According to Quest Diagnostics, failed drug tests reached an all-time high in 2017 and it is only expected to continue to rise. With the legalization of medical and recreational marijuana sweeping the nation, it raises some important HR questions and concerns.
- Should employers still perform drug tests in states where marijuana is legal?
- Can an employee be fired or fail to be hired if they do not pass a drug test?
- Does recreational or medical marijuana users have any legal protections against negative action because of a positive test result?
- What about worker’s compensation claims when an employee fails a drug test?
Performing Drug Tests Where Marijuana Is Legal
It is still within the employer’s right to perform all drug screenings according to company policy. In fact, there is an exemption to the law in every state that has legalized marijuana that states “the authority of employers to enact and enforce workplace policies restricting the consumption of marijuana by employees” is not changed.
Some employers are wondering if drug screening is worth it, with unemployment hovering around 4% and filling positions becoming harder. Positive drug tests are starting to be viewed as an artificial barrier to employment, equating recreational marijuana use while not working equivalent to “having a beer Sunday night.” Employers are faced with the decision to hire the best workers, regardless of recreational habits, or lose out to foreign competitors because failing to fill positions is negatively affecting their productivity.

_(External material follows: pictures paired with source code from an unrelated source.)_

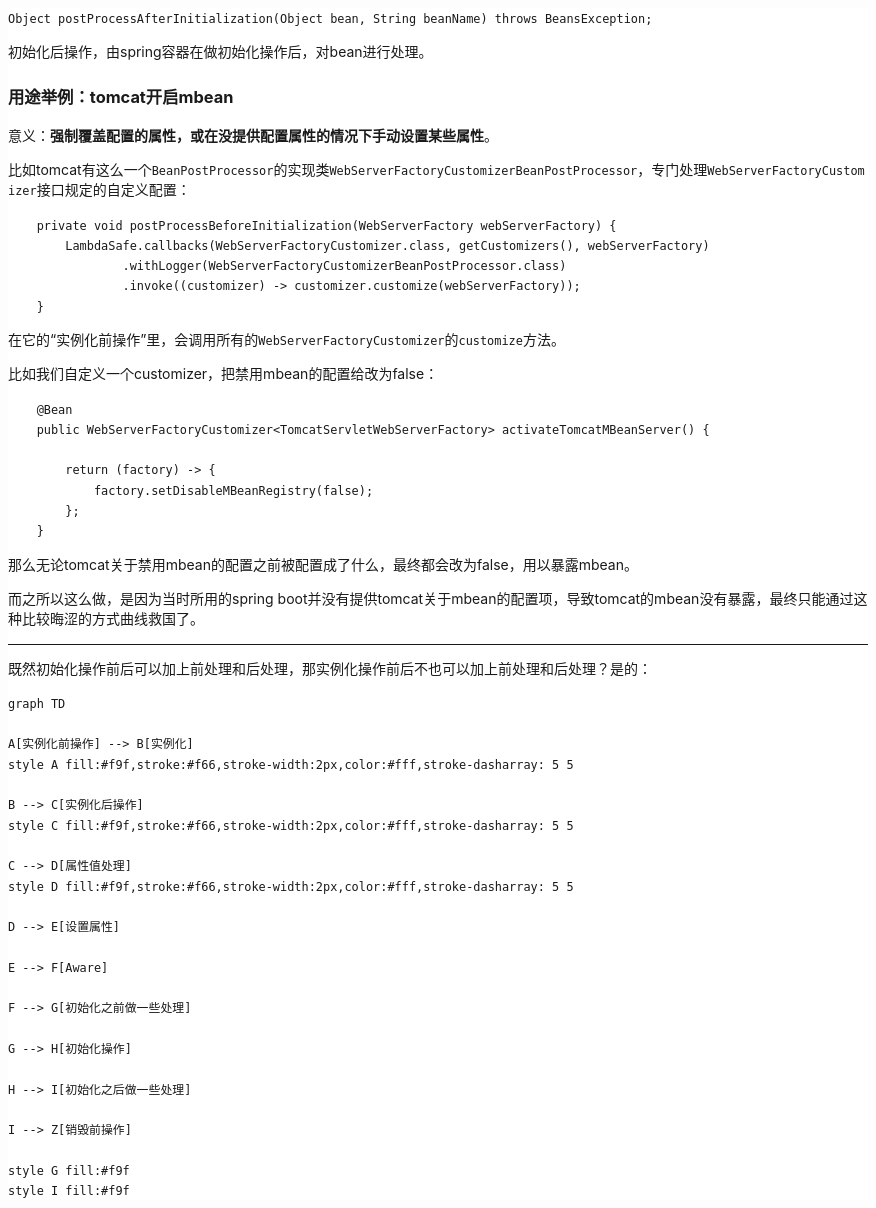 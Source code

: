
 ```
Object postProcessAfterInitialization(Object bean, String beanName) throws BeansException;
```
初始化后操作，由spring容器在做初始化操作后，对bean进行处理。

### 用途举例：tomcat开启mbean
意义：**强制覆盖配置的属性，或在没提供配置属性的情况下手动设置某些属性**。

比如tomcat有这么一个`BeanPostProcessor`的实现类`WebServerFactoryCustomizerBeanPostProcessor`，专门处理`WebServerFactoryCustomizer`接口规定的自定义配置：
```
	private void postProcessBeforeInitialization(WebServerFactory webServerFactory) {
		LambdaSafe.callbacks(WebServerFactoryCustomizer.class, getCustomizers(), webServerFactory)
				.withLogger(WebServerFactoryCustomizerBeanPostProcessor.class)
				.invoke((customizer) -> customizer.customize(webServerFactory));
	}
```
在它的“实例化前操作”里，会调用所有的`WebServerFactoryCustomizer`的`customize`方法。

比如我们自定义一个customizer，把禁用mbean的配置给改为false：
```
    @Bean
    public WebServerFactoryCustomizer<TomcatServletWebServerFactory> activateTomcatMBeanServer() {

        return (factory) -> {
            factory.setDisableMBeanRegistry(false);
        };
    }
```
那么无论tomcat关于禁用mbean的配置之前被配置成了什么，最终都会改为false，用以暴露mbean。

而之所以这么做，是因为当时所用的spring boot并没有提供tomcat关于mbean的配置项，导致tomcat的mbean没有暴露，最终只能通过这种比较晦涩的方式曲线救国了。

***

既然初始化操作前后可以加上前处理和后处理，那实例化操作前后不也可以加上前处理和后处理？是的：

```
graph TD

A[实例化前操作] --> B[实例化]
style A fill:#f9f,stroke:#f66,stroke-width:2px,color:#fff,stroke-dasharray: 5 5

B --> C[实例化后操作]
style C fill:#f9f,stroke:#f66,stroke-width:2px,color:#fff,stroke-dasharray: 5 5

C --> D[属性值处理]
style D fill:#f9f,stroke:#f66,stroke-width:2px,color:#fff,stroke-dasharray: 5 5

D --> E[设置属性]

E --> F[Aware]

F --> G[初始化之前做一些处理]

G --> H[初始化操作]

H --> I[初始化之后做一些处理]

I --> Z[销毁前操作]

style G fill:#f9f
style I fill:#f9f
```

Negative Action because of a Positive Drug Test
Just as it is still within the employer’s rights to conduct drug screenings, it is also still legal to take legal action following a positive drug test because marijuana is still illegal on a national level and the laws have not provided any protections for its users, with some exceptions to cases where medically prescribed.
In 12 states—Arkansas, Arizona, Connecticut, Delaware, Illinois, Maine, Massachusetts, Minnesota, Nevada, New York, Pennsylvania and Rhode Island— with legal medical marijuana, there are some exceptions and protections for those using marijuana for medical purposes. That doesn’t mean an employer can’t screen for it, pull a job offer or terminate for a positive marijuana test result. In deciding how to respond to a positive marijuana test, talking with a job candidate or employee about when they used marijuana, how they used it and whether they used it at work may be recommended. Always consult with your HR professional and legal counsel before taking any action to assure you are complying with local/state/federal laws.
Workers Compensation and Positive Drug Tests
There is a decreasing trend in marijuana being included in drug screening with more states legalizing medical and recreational use. Some companies still test only because it is required by law, DOT or safety-sensitive jobs, for example. Even with a generally decreasing trend in drug screening for THC, after-accident drug screening has increased in the last few years. There are some criticisms of the THC screening because of how long it stays in the system and that a test can come back positive days, sometimes weeks, after the effects have worn off, but a positive drug test following an accident or worker’s compensation claim can result in the employee being found negligent and/or the claim being denied.
*The preceding has been provided as general educational information only. It is not legal advice, express or implied. Consultation with legal counsel in all matters of background screening law and compliance is recommended.